BEGIN

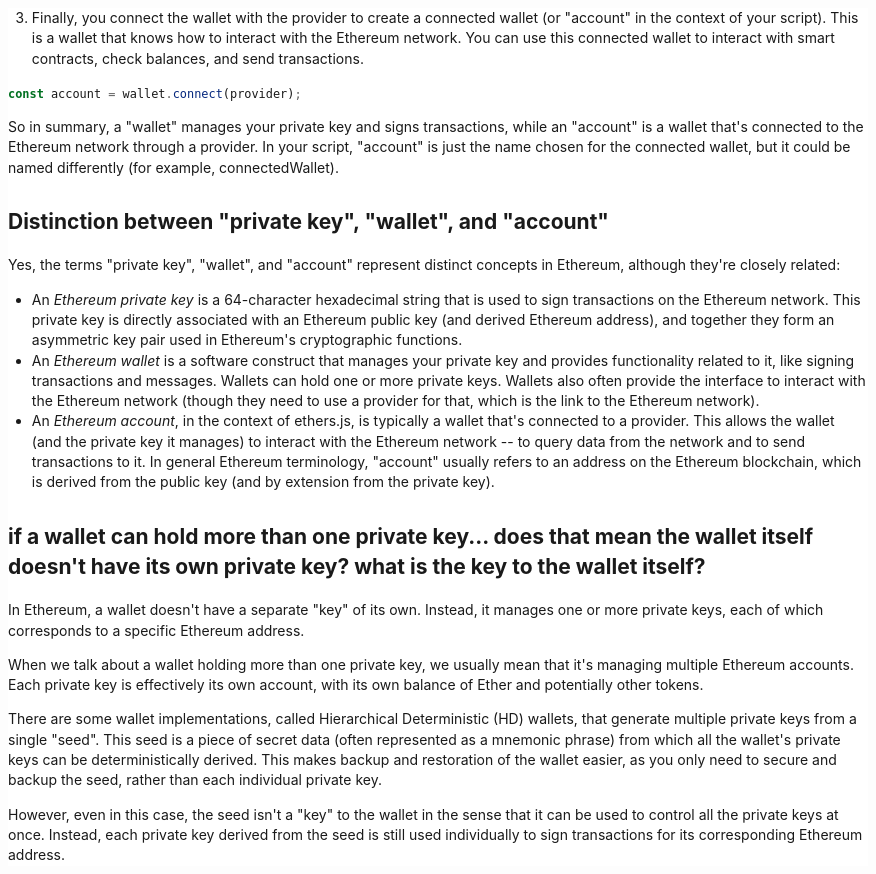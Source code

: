 3. Finally, you connect the wallet with the provider to create a connected wallet (or "account" in the context of your script). This is a wallet that knows how to interact with the Ethereum network. You can use this connected wallet to interact with smart contracts, check balances, and send transactions.

```js
const account = wallet.connect(provider);
```

So in summary, a "wallet" manages your private key and signs transactions, while an "account" is a wallet that's connected to the Ethereum network through a provider. In your script, "account" is just the name chosen for the connected wallet, but it could be named differently (for example, connectedWallet).


## Distinction between "private key", "wallet", and "account"

Yes, the terms "private key", "wallet", and "account" represent distinct concepts in Ethereum, although they're closely related:

- An *Ethereum private key* is a 64-character hexadecimal string that is used to sign transactions on the Ethereum network. This private key is directly associated with an Ethereum public key (and derived Ethereum address), and together they form an asymmetric key pair used in Ethereum's cryptographic functions.
- An *Ethereum wallet* is a software construct that manages your private key and provides functionality related to it, like signing transactions and messages. Wallets can hold one or more private keys. Wallets also often provide the interface to interact with the Ethereum network (though they need to use a provider for that, which is the link to the Ethereum network).
- An *Ethereum account*, in the context of ethers.js, is typically a wallet that's connected to a provider. This allows the wallet (and the private key it manages) to interact with the Ethereum network -- to query data from the network and to send transactions to it. In general Ethereum terminology, "account" usually refers to an address on the Ethereum blockchain, which is derived from the public key (and by extension from the private key).

## if a wallet can hold more than one private key... does that mean the wallet itself doesn't have its own private key? what is the key to the wallet itself?

In Ethereum, a wallet doesn't have a separate "key" of its own. Instead, it manages one or more private keys, each of which corresponds to a specific Ethereum address.

When we talk about a wallet holding more than one private key, we usually mean that it's managing multiple Ethereum accounts. Each private key is effectively its own account, with its own balance of Ether and potentially other tokens.

There are some wallet implementations, called Hierarchical Deterministic (HD) wallets, that generate multiple private keys from a single "seed". This seed is a piece of secret data (often represented as a mnemonic phrase) from which all the wallet's private keys can be deterministically derived. This makes backup and restoration of the wallet easier, as you only need to secure and backup the seed, rather than each individual private key.

However, even in this case, the seed isn't a "key" to the wallet in the sense that it can be used to control all the private keys at once. Instead, each private key derived from the seed is still used individually to sign transactions for its corresponding Ethereum address.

END

PROBLEM DESCRIPTION:
Output the data verbatim, images excluded.

WRITTEN SOLUTION:
Source code

: 3. Finally, you connect the wallet with the provider to create a connected wallet (or "account" in the context of your script). This is a wallet that knows how to interact with the Ethereum network. You can use this connected wallet to interact with smart contracts, check balances, and send transactions.

```js
const account = wallet.connect(provider);
```

So in summary, a "wallet" manages your private key and signs transactions, while an "account" is a wallet that's connected to the Ethereum network through a provider. In your script, "account" is just the name chosen for the connected wallet, but it could be named differently (for example, connectedWallet).


## Distinction between "private key", "wallet", and "account"

Yes, the terms "private key", "wallet", and "account" represent distinct concepts in Ethereum, although they're closely related:

- An *Ethereum private key* is a 64-character hexadecimal string that is used to sign transactions on the Ethereum network. This private key is directly associated with an Ethereum public key (and derived Ethereum address), and together they form an asymmetric key pair used in Ethereum's cryptographic functions.
- An *Ethereum wallet* is a software construct that manages your private key and provides functionality related to it, like signing transactions and messages. Wallets can hold one or more private keys. Wallets also often provide the interface to interact with the Ethereum network (though they need to use a provider for that, which is the link to the Ethereum network).
- An *Ethereum account*, in the context of ethers.js, is typically a wallet that's connected to a provider. This allows the wallet (and the private key it manages) to interact with the Ethereum network -- to query data from the network and to send transactions to it. In general Ethereum terminology, "account" usually refers to an address on the Ethereum blockchain, which is derived from the public key (and by extension from the private key).

## if a wallet can hold more than one private key... does that mean the wallet itself doesn't have its own private key? what is the key to the wallet itself?

In Ethereum, a wallet doesn't have a separate "key" of its own. Instead, it manages one or more private keys, each of which corresponds to a specific Ethereum address.

When we talk about a wallet holding more than one private key, we usually mean that it's managing multiple Ethereum accounts. Each private key is effectively its own account, with its own balance of Ether and potentially other tokens.

There are some wallet implementations, called Hierarchical Deterministic (HD) wallets, that generate multiple private keys from a single "seed". This seed is a piece of secret data (often represented as a mnemonic phrase) from which all the wallet's private keys can be deterministically derived. This makes backup and restoration of the wallet easier, as you only need to secure and backup the seed, rather than each individual private key.

However, even in this case, the seed isn't a "key" to the wallet in the sense that it can be used to control all the private keys at once. Instead, each private key derived from the seed is still used individually to sign transactions for its corresponding Ethereum address.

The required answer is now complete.